2013年2月20日 星期三

考古學家呂烈丹


進修生活2-3期學術達人
考古學家呂烈丹
立於紛沓歷史
文/余婉蘭
圖/PMpmchiu1030@gmail.com

中文大學人類學呂烈丹教授是記者的大學老師,我上過幾門她開的課,卻很少談話交流得最多的一次是,我們往來過幾封電郵,討論關於「被摧殘的女性身體會有什麼後果」及性工作者的遭遇云云,頭一兩封電郵我過於毛燥,衝口而出,呂教授的回應也不甘示弱,結尾說「如果這是你的價值觀,我無話可說。」過一會,她發來另一封電郵,再次將立場講明,心平氣和。結尾她說:「我想,我們大家都需要去認真思考。」數封電郵,一來一往,向對方張開耳朵,克制毛躁,後來倒是作為學生的我,增長了見識。

在師生之間,這大概稀疏平常。訪問時我們聊到香港社會「以自由之名剝奪別人的言論自由」的毛躁現象,就讓我想起這件小事。呂教授說:「言論自由就是,我不同意你的講法,但誓死捍衛你發言的權力。真正民主社會,要容忍不同的聲音存在。」這理所當然,也非常重要,但許多人早忘掉。社會紛亂不已,演變至各種事情都「大條道理」推向極端,你還在猶豫要否跟隨時,回到校園,教授當頭喝一記,提醒你,無論社會潮流如何更迭,守着原則,以人類學家廣闊的眼界,看這個世界。


訪問前,呂教授向記者謹慎地表示,她不是香港第一位女考古學家,「政府部門很早已有女性從事考古工作了。

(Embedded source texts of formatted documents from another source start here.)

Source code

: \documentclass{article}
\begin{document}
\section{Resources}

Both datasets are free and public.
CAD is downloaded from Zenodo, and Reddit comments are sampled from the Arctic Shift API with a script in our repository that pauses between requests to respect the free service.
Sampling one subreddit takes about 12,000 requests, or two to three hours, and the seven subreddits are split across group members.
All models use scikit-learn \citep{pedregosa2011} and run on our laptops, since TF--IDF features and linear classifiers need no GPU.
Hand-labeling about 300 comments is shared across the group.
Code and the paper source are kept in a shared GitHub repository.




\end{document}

」對着這類性質帶半分誇張的名號,她表現謹慎,不喜亂冠。

後來訪問過程中,問及她對曾擔任發展局局長,在各文物保育事件出頭的林鄭月娥,有沒有任何評價,呂教授淡淡一笑,說:「我不會評價別人,這不是我的風格。」

記者都喜歡打聽關於政府官員的「壞話」,呂教授的拒絕像面鏡子,稍微地反照到發問的不良心眼。形容那是學者端正、永不受魅惑的個性呂教授說:「做學問,一就一、二就二。求真、認真謹慎、堅守原則,這與我念考古學的訓練有關,但我認為這些立場,每個人在工作上都要堅守啊。」

她記憶在北京大學當研究生,畫比例縮減一半的考古圖。畫完以後,老師過圖,對她說:「再畫過,你的比例欠0.1cm。」別人認為不過零點一厘米,比芝麻還小,但對研究的影響非常大這些細節領悟到,考古學領域,需要時刻認真,連分毫也不可走漏。

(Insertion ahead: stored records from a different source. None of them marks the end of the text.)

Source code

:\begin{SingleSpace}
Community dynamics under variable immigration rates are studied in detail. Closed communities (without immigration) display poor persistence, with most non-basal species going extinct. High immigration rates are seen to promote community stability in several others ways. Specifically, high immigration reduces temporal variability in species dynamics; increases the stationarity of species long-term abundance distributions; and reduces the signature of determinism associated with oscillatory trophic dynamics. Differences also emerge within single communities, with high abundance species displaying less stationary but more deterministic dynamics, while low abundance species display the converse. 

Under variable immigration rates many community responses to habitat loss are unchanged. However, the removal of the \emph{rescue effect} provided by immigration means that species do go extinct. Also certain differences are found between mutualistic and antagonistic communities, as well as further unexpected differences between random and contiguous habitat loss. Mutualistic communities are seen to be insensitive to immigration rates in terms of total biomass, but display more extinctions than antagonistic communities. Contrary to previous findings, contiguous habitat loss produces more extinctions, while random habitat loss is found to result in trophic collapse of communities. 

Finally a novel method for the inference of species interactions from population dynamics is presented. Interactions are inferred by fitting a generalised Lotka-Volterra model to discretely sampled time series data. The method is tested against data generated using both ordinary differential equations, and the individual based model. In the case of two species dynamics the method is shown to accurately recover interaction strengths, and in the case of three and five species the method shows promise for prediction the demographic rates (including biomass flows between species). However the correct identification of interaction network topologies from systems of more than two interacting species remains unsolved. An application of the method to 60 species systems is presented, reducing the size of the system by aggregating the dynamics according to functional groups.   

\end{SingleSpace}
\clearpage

「我曾講過埃及那個學術笑話一隻老鼠在地層打了地洞,考古學家挖掘時沒能分辨它,混淆地層,錯誤將三千年的小麥當作一萬年前的栽培小麥造成嚴重的誤導。」

古典人生
呂教授在廣州長大,母親是中學老師,教學忙碌或只顧着照顧年幼弟弟,鮮可理會自己。幸好家裡堆滿書,她特別喜歡看書,從小就逐本翻。三四歲她就背唐詩,七歲時看第一本小說無獨有偶,那本書的主角是居里夫人,「我記得,後來居里夫人病重,是因為長期放射性的環境中進行研究工作。」

七歲至二十歲,是她閱讀古典小說的年華到現在,中外經典小說幾乎讀清光,她說,現在走進圖書館,她也不知道該看什麼小說。

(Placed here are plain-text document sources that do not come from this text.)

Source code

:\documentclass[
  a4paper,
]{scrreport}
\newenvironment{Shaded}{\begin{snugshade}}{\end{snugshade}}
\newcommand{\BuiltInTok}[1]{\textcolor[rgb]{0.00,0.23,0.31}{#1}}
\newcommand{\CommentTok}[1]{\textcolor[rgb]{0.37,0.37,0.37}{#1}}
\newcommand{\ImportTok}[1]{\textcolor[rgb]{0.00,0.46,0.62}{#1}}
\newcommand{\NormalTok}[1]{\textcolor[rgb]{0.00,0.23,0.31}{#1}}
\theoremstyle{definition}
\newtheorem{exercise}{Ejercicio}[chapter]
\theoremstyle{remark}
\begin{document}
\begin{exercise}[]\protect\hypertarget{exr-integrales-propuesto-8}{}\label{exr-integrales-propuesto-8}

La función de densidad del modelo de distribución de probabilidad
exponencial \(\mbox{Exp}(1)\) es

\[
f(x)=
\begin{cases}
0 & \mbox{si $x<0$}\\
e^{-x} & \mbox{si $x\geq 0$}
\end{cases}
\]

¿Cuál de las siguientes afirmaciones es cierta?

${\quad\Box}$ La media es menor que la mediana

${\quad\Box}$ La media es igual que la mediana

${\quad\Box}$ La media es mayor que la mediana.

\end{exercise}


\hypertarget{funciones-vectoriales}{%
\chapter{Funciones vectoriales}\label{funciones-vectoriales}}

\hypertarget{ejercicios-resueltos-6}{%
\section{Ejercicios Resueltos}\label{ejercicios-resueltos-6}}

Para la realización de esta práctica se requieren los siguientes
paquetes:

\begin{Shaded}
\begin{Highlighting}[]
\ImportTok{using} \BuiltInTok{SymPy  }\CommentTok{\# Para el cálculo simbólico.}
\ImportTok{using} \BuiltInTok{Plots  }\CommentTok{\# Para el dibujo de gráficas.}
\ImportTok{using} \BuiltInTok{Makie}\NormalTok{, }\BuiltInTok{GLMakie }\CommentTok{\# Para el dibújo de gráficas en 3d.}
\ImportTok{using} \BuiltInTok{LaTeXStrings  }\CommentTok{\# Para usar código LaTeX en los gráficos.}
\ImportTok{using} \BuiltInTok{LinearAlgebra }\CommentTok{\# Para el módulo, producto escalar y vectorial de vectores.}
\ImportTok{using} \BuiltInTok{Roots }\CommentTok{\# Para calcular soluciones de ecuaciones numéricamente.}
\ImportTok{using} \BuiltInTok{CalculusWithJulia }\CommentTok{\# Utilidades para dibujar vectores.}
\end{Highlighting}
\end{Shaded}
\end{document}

想像在呂教授的身體裡,有古老靈魂,她的品味都在久遠例如文學方面,她喜歡俄國的托爾斯泰、法國的大仲馬小仲馬、印度的泰戈爾、中國的漢賦唐詩宋詞。音樂也喜歡聽古典音樂,蕭邦、貝多芬的樂章,再多也只止於民歌及鄉村音樂。她對羅馬希臘的古典藝術情有獨鍾她說,印象派之後的藝術,自己就不懂欣賞。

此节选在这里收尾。